Jessica Chastain llora sangre
Cultura
«La cumbre escarlata» de Guillermo del Toro es la mejor película del director desde «El espinazo del diablo»
26 Oct 2015. Actualizado a las 05:00 h.
Cumbres Borrascosas, Rebeca, Jane Eyre, La casa Usher de Corman-Poe, los fantasmas japoneses, ¡hasta la macheta carnicera de Joan Crawford en Lucy Harbin!, Guillermo del Toro lo ha reunido todo en su mejor película desde El espinazo del diablo. A comienzos del siglo XX, una rica heredera americana se enamora de un inventor británico, baronet venido a menos que llega con hermana gótica incluida. Y viajan juntos a una apartada manor inglesa. El camino que lleva desde la verja hasta la casa es de tierra escarlata. Bajo la mansión, palpita una mina de arcilla roja que encharca suelos y embadurna paredes con humedades que son como lágrimas de sangre. La casa, en la que entran hojas, lluvia y nieve a través de un techo desvencijado, respira el viento del norte. Suspira y se queja.
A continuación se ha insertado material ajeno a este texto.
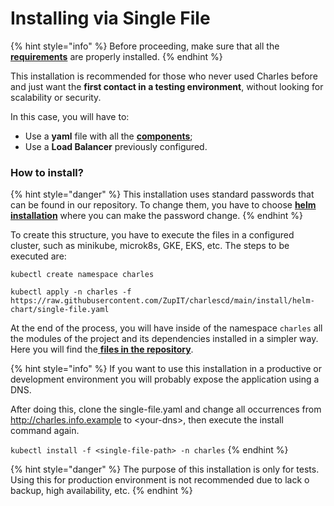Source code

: # Installing via Single File

{% hint style="info" %}
Before proceeding, make sure that all the [**requirements**](./#requirements) are properly installed.
{% endhint %}

This installation is recommended for those who never used Charles before and just want the **first contact in a testing environment**, without looking for scalability or security.

In this case, you will have to:

* Use a **yaml** file with all the [**components**](https://docs.charlescd.io/get-started/installing-charles#components);
* Use a **Load Balancer** previously configured.

### How to install? 

{% hint style="danger" %}
This installation uses standard passwords that can be found in our repository. To change them, you have to choose [**helm installation**](installing-via-helm.md) where you can make the password change. 
{% endhint %}

To create this structure, you have to execute the files in a configured cluster, such as minikube, microk8s, GKE, EKS, etc. The steps to be executed are:

```text
kubectl create namespace charles

kubectl apply -n charles -f https://raw.githubusercontent.com/ZupIT/charlescd/main/install/helm-chart/single-file.yaml
```

At the end of the process, you will have inside of the namespace `charles` all the modules of the project and its dependencies installed in a simpler way. Here you will find the[ **files in the repository**](https://raw.githubusercontent.com/ZupIT/charlescd/master/install/helm-chart/single-file.yaml). 

{% hint style="info" %}
If you want to use this installation in a productive or development environment you will probably expose the application using a DNS.

After doing this, clone the single-file.yaml and change all occurrences from http://charles.info.example to &lt;your-dns&gt;, then execute the install command again.

 `kubectl install -f <single-file-path> -n charles`
{% endhint %}

{% hint style="danger" %}
The purpose of this installation is only for tests. Using this for production environment is not recommended due to lack o backup, high availability, etc.
{% endhint %}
En esta era de imágenes virtuales es un milagro hallar decorados a escala natural. La mansión de La cumbre escarlata es una obra maestra inesperada, que no desmerece otros hitos de los grandes sets del Hollywood dorado, desde la Babilonia de Intolerancia hasta el pueblo minero de ¡Qué verde era mi valle!, pasando por los Cárpatos universales de Frankenstein.
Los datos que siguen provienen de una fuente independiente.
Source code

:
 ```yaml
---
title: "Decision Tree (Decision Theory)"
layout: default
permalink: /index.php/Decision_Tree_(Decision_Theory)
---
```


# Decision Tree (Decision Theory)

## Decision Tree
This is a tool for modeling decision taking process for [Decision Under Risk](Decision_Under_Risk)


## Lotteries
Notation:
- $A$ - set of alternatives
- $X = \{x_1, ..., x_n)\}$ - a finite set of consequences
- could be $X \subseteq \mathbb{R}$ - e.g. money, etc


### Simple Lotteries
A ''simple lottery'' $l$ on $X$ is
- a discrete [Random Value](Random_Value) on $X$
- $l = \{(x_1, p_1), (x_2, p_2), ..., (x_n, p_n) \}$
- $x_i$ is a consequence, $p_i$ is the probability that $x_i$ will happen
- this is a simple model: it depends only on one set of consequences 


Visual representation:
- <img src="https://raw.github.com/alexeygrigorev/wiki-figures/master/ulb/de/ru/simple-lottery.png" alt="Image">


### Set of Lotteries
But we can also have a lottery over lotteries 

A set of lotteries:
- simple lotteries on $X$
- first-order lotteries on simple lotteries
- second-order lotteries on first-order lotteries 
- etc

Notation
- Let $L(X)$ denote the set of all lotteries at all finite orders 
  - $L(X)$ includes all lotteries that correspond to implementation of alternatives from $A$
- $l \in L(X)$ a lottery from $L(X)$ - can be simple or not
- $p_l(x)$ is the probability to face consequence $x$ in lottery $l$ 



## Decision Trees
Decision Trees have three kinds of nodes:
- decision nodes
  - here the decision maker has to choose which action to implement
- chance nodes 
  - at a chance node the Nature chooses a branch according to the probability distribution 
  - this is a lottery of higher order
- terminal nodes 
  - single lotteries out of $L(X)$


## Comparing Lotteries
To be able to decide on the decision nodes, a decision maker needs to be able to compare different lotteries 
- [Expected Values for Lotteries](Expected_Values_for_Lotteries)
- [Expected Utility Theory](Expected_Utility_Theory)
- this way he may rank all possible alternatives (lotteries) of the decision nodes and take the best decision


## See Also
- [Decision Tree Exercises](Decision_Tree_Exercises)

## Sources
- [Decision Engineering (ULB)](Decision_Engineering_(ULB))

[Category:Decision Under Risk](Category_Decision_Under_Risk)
El espacio diseñado por Tom Sanders (decorador del Drácula de Coppola) es un útero de pasillos con arcos góticos armados de espinas. Su abandono y sus sombras profundas son un homenaje al vestíbulo del castillo del Drácula de Bela Lugosi. La casa envuelve los físicos más raros del Hollywood actual. La cara de Mia Wasikowska (la Alicia de Tim Burton), cada vez más próxima a una venus botticelliana. La máscara de rasgos borrados de Tom Hiddleston, el Loki de Thor. Y Jessica Chastain, la más célebre de las nuevas pelirrojas, de arquitectura facial excesiva, que consigue su cima haciendo de morena gótica con mirada antigua. Cara de plata, cicatriz azul sobre labios carmesíes, princesa de belleza siniestra y bíblica.
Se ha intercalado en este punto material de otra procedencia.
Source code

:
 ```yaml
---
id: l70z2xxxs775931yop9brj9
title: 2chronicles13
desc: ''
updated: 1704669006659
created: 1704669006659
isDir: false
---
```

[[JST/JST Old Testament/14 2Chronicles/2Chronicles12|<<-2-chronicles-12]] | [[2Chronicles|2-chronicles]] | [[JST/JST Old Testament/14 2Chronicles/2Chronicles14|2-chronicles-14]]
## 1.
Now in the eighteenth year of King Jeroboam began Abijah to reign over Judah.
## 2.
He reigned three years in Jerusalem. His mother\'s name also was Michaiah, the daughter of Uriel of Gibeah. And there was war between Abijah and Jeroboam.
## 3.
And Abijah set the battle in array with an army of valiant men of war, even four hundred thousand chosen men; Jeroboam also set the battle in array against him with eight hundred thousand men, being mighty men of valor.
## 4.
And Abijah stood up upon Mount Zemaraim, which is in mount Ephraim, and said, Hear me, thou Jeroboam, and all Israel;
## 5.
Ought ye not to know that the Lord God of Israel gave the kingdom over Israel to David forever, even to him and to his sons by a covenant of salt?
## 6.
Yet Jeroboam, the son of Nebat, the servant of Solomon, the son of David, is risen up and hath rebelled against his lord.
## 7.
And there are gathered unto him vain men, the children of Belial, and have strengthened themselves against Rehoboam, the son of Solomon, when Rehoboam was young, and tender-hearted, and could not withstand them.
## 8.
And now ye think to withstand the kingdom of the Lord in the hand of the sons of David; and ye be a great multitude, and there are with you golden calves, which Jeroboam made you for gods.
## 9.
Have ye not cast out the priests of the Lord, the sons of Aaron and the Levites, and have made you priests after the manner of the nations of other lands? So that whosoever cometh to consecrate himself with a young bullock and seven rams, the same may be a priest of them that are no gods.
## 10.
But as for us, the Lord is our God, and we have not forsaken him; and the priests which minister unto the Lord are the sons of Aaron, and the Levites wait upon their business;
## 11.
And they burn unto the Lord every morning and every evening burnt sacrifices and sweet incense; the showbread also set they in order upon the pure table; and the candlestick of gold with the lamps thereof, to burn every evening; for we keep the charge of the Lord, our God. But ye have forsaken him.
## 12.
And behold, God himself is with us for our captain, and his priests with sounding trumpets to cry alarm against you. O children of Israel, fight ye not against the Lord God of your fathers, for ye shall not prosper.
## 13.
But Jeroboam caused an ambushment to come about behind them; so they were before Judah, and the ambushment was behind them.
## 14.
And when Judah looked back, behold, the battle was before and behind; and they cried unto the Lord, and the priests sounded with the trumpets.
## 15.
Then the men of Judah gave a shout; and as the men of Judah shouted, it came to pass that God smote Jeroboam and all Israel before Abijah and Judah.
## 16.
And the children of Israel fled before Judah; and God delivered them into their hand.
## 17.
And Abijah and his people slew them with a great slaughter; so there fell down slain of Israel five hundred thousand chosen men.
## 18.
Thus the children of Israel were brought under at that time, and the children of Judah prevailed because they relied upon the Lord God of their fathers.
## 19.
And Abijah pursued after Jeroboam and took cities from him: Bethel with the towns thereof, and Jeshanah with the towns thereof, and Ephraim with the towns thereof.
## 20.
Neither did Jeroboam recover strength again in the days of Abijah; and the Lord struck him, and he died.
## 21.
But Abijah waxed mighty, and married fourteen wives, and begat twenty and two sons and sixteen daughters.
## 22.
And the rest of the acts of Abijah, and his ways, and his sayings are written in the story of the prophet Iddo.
Y en los quince minutos finales -que son de puro grand guignol, que no de gore-, rodeada de nieve y de sangre, Chastain tiene su ascesis, aullando como un animal salvaje, danzando como una mantis, lanzando tajos de samurái. Su mantra -«no pararé hasta que me mates»- la pone en el altar del mal, al lado de la Judith Anderson de Rebeca. «Este amor te quema, te mutila, te retuerce por dentro», declama, como lo haría una arrasada heroína romántica que recitara a Jacques Prévert. Y termina: «Todo este horror fue por amor». ¡Grande!